● WHAT THIS TASK INVOLVES: Read the lines below, and copy any that contain the string "subsubsection".

(Items from a data source)
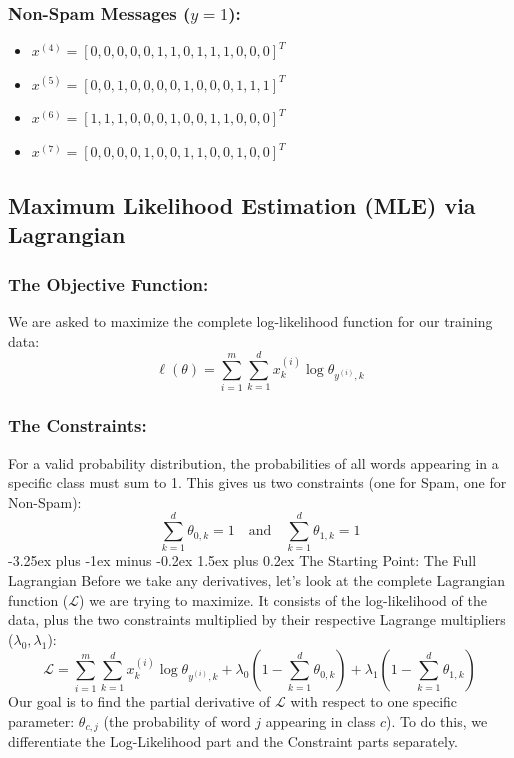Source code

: \documentclass[twoside, 10pt]{article}
\makeatletter
\renewcommand{\paragraph}{\@startsection{paragraph}{4}{0pt}%
    {-3.25ex plus -1ex minus -0.2ex}%
    {1.5ex plus 0.2ex}%
    {\normalfont\normalsize\bfseries}}
\makeatother
\begin{document}
\subsubsection*{Non-Spam Messages ($y=1$):}
\begin{itemize}
    \item $x^{(4)} = [0, 0, 0, 0, 0, 1, 1, 0, 1, 1, 1, 0, 0, 0]^T$
    \item $x^{(5)} = [0, 0, 1, 0, 0, 0, 0, 1, 0, 0, 0, 1, 1, 1]^T$
    \item $x^{(6)} = [1, 1, 1, 0, 0, 0, 1, 0, 0, 1, 1, 0, 0, 0]^T$
    \item $x^{(7)} = [0, 0, 0, 0, 1, 0, 0, 1, 1, 0, 0, 1, 0, 0]^T$
\end{itemize}
\subsection{Maximum Likelihood Estimation (MLE) via Lagrangian}
\subsubsection{The Objective Function:}
We are asked to maximize the complete log-likelihood function for our training data:
\[
\ell(\theta) = \sum_{i=1}^{m} \sum_{k=1}^{d} x_k^{(i)} \log \theta_{y^{(i)},k}
\]
\subsubsection{The Constraints:}
For a valid probability distribution, the probabilities of all words appearing in a specific class must sum to 1. This gives us two constraints (one for Spam, one for Non-Spam):
\[
\sum_{k=1}^{d} \theta_{0,k} = 1 \quad \text{and} \quad \sum_{k=1}^{d} \theta_{1,k} = 1
\]
\paragraph{The Starting Point: The Full Lagrangian}
Before we take any derivatives, let's look at the complete Lagrangian function ($\mathcal{L}$) we are trying to maximize. It consists of the log-likelihood of the data, plus the two constraints multiplied by their respective Lagrange multipliers ($\lambda_0, \lambda_1$):
\[
\mathcal{L} = \sum_{i=1}^{m} \sum_{k=1}^{d} x_k^{(i)} \log \theta_{y^{(i)},k} + \lambda_0 \left(1 - \sum_{k=1}^{d} \theta_{0,k}\right) + \lambda_1 \left(1 - \sum_{k=1}^{d} \theta_{1,k}\right)
\]
Our goal is to find the partial derivative of $\mathcal{L}$ with respect to one specific parameter: $\theta_{c,j}$ (the probability of word $j$ appearing in class $c$). To do this, we differentiate the Log-Likelihood part and the Constraint parts separately.
\end{document}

● EXERCISE OUTPUT:
\subsubsection*{Non-Spam Messages ($y=1$):}
\subsubsection{The Objective Function:}
\subsubsection{The Constraints:}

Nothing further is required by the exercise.